PJ-JAC has since been retired, operating its last flight on August 27, 2023. Since then, the airline has relied solely on PJ-JAB to fulfill its operations. Unfortunately an engine issue forced the aircraft out of service, with the last commercial flight taking place on May 17, 2024.

The airline put out a press release stating that all flights from May 19 through 24 will be cancelled as a result of technical issues with its aircraft.

Cannibalization kinda

Credit: Notisia ING/Facebook

With PJ-JAC in storage, the airline had decided to borrow one of the engines from that aircraft to replace the non-functioning unit on PJ-JAB. However the airline estimated that the process could take a few days, and opted to cancel flights until May 24th.
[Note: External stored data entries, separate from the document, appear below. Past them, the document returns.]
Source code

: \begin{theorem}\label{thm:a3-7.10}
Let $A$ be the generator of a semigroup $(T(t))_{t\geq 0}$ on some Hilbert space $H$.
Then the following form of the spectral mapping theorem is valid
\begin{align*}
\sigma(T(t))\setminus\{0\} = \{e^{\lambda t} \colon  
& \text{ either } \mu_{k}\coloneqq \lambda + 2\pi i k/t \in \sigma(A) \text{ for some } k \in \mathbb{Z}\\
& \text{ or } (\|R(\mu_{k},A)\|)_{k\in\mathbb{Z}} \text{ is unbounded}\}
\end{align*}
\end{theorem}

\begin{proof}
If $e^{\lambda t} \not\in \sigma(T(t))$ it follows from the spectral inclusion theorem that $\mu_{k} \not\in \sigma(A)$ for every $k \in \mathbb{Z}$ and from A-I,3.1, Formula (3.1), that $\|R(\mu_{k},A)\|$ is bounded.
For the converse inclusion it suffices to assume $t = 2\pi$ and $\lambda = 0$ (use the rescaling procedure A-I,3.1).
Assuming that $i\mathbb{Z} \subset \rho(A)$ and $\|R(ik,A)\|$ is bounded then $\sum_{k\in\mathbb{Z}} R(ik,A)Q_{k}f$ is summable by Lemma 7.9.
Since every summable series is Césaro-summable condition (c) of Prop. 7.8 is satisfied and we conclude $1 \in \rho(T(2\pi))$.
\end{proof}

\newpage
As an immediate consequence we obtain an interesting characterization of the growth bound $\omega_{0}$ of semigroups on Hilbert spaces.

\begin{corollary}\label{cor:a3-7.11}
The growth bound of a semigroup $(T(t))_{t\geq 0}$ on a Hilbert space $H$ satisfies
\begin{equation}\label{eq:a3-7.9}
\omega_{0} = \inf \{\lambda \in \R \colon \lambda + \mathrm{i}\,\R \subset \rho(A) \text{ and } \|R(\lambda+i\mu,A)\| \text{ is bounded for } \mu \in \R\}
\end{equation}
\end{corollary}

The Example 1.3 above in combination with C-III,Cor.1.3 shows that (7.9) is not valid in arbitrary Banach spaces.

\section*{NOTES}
It is reported that some stranded travelers are being provided accommodation at hotels, with breakfast, lunch and dinner also being covered.

Newer aircraft needed

Operating older aircraft can be a good starting point for new airlines as they require way less startup investment versus buying or leasing newer airplanes, but it also comes at the risk of running into more maintenance issues. Just ask failed carriers Insel Air and Barbados’ REDjet.

In September 2023, Jetair announced that it was in the process of selecting a new aircraft type to replace its aging Fokkers. It was later reported by ch-aviation, that the airline was interested in acquiring ATR 42s. There haven’t been any major updates since.

Based on Jetair’s operational needs, they would require at least three or four in their fleet given that the ATR 42 can only accommodate 48 passengers versus 80 on the F70.

Currently only a handful of operators still fly the F70s. At the time of publication, Australia’s Alliance Airlines was the largest with 11 in its fleet. Curacao’s regional neighbor Fly All Ways has three in its fleet, even though one has been in storage since March 2020.